ISS-bound Soyuz-2.1a rocket with three Russian cosmonauts aboard lifts off from Baikonur

MOSCOW. March 18 (Interfax) - The Soyuz-2.1a launch vehicle (LV) carrying the Soyuz MS-21 crewed spacecraft bound for the International Space Station (ISS) blasted off from the Baikonur Cosmodrome on Friday evening, according to the Russian State Space Corporation Roscosmos' broadcast of the launch.

The rocket lifted off as planned from the cosmodrome's Launch Pad No. 31 at 6:55 p.m. For the first time since the ISS program was launched, the spacecraft is carrying three Russian professional cosmonauts - Oleg Artemyev, Denis Matveyev and Sergei Korsakov.
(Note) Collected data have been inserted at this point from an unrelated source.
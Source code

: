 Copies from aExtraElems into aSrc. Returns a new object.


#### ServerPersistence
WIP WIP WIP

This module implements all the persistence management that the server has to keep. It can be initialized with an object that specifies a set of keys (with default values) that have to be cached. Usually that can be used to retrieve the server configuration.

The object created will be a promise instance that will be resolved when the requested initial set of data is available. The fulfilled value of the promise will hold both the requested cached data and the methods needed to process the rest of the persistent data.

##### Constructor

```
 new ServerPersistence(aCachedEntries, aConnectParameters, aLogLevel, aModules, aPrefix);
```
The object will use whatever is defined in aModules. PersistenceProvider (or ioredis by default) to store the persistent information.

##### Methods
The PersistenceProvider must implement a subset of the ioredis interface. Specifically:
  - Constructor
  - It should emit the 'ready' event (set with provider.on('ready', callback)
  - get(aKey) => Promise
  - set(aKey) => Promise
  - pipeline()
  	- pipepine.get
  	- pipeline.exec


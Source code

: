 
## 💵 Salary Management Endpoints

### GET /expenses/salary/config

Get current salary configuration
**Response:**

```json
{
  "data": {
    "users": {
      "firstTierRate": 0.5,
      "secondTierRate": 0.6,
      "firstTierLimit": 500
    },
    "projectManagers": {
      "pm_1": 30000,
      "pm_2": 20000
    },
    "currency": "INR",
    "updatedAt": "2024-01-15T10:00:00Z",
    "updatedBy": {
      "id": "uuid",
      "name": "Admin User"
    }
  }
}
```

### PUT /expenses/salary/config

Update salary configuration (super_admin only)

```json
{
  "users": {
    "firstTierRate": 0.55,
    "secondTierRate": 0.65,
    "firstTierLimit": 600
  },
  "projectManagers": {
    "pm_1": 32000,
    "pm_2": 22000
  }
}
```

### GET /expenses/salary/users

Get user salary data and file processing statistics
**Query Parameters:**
This is Artemyev's third flight to the ISS and the debut mission for Matveyev and Korsakov.

"The launch was conducted from Baikonur at the set time, as planned," Roscosmos head Dmitry Rogozin said on Telegram.

The Soyuz MS-21 separated from the upper stage of the Soyuz-2.1a LV at 7:04 p.m., as planned, and headed to the ISS.

The spacecraft will follow a so-called ultrafast two-orbit rendezvous path to the ISS, reaching the orbital outpost in approximately three hours and ten minutes. The Soyuz MS-21 will become the first spacecraft to dock at Russia's new docking port Prichal.

The docking is expected to take place at 10:05 p.m., while the transfer hatches will be opened at some point between 12:20 a.m. and 12:40 a.m. on March 19.

The three cosmonauts will spend 195 days on board the ISS. Soyuz MS-21 commander Artemyev said earlier that the crew would perform 6-7 spacewalks.

The crew currently working aboard the ISS consists of Roscosmos cosmonauts Anton Shkaplerov (the station's commander) and Pyotr Dubrov, NASA astronauts Mark Vande Hei, Raja Chari, Thomas Marshburn and Kayla Barron, and European Space Agency astronaut Matthias Maurer.